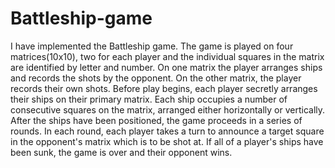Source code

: # Battleship-game
I have implemented the Battleship game. The game is played on four matrices(10x10), two for each player 
and the individual squares in the matrix are identified by letter and number. On one matrix the player 
arranges ships and records the shots by the opponent. On the other matrix, the player records their own shots. 
Before play begins, each player secretly arranges their ships on their primary matrix. Each ship occupies a number 
of consecutive squares on the matrix, arranged either horizontally or vertically. After the ships have been positioned, 
the game proceeds in a series of rounds. In each round, each player takes a turn to announce a target square in the 
opponent's matrix which is to be shot at. If all of a player's ships have been sunk, the game is over and their opponent wins.
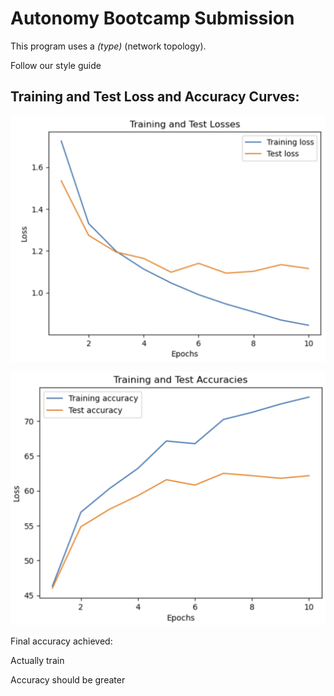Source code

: # Autonomy Bootcamp Submission

This program uses a _(type)_ (network topology). 

Follow our style guide

## Training and Test Loss and Accuracy Curves:
![plot1](./loss_curves.png)

![plot2](./accuracy_curves.png)

Final accuracy achieved:


Actually train

Accuracy should be greater
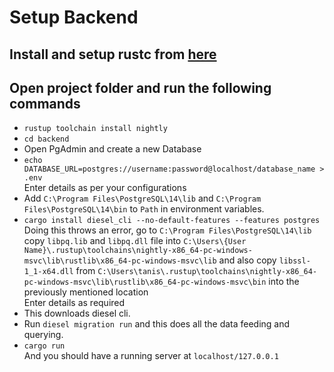 # Setup Backend
## Install and setup rustc from [here](https://www.rust-lang.org/tools/install)
## Open project folder and run the following commands
- `rustup toolchain install nightly`
- `cd backend`
- Open PgAdmin and create a new Database
- `echo DATABASE_URL=postgres://username:password@localhost/database_name > .env`\
Enter details as per your configurations
- Add `C:\Program Files\PostgreSQL\14\lib` and `C:\Program Files\PostgreSQL\14\bin` to `Path` in environment variables. 
- `cargo install diesel_cli --no-default-features --features postgres` \
Doing this throws an error, go to `C:\Program Files\PostgreSQL\14\lib` copy `libpq.lib` and `libpq.dll` file into `C:\Users\{User Name}\.rustup\toolchains\nightly-x86_64-pc-windows-msvc\lib\rustlib\x86_64-pc-windows-msvc\lib` and also copy `libssl-1_1-x64.dll` from `C:\Users\tanis\.rustup\toolchains\nightly-x86_64-pc-windows-msvc\lib\rustlib\x86_64-pc-windows-msvc\bin` into the previously mentioned location \
Enter details as required
- This downloads diesel cli.
- Run `diesel migration run` and this does all the data feeding and querying.
- `cargo run` \
And you should have a running server at `localhost/127.0.0.1`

What this task involves
Taking the entries above, write out exactly each line from the one holding "and the individual" to the one holding "Before play begins, each", both included, and stop there.

Reply to the exercise
and the individual squares in the matrix are identified by letter and number. On one matrix the player 
arranges ships and records the shots by the opponent. On the other matrix, the player records their own shots. 
Before play begins, each player secretly arranges their ships on their primary matrix. Each ship occupies a number 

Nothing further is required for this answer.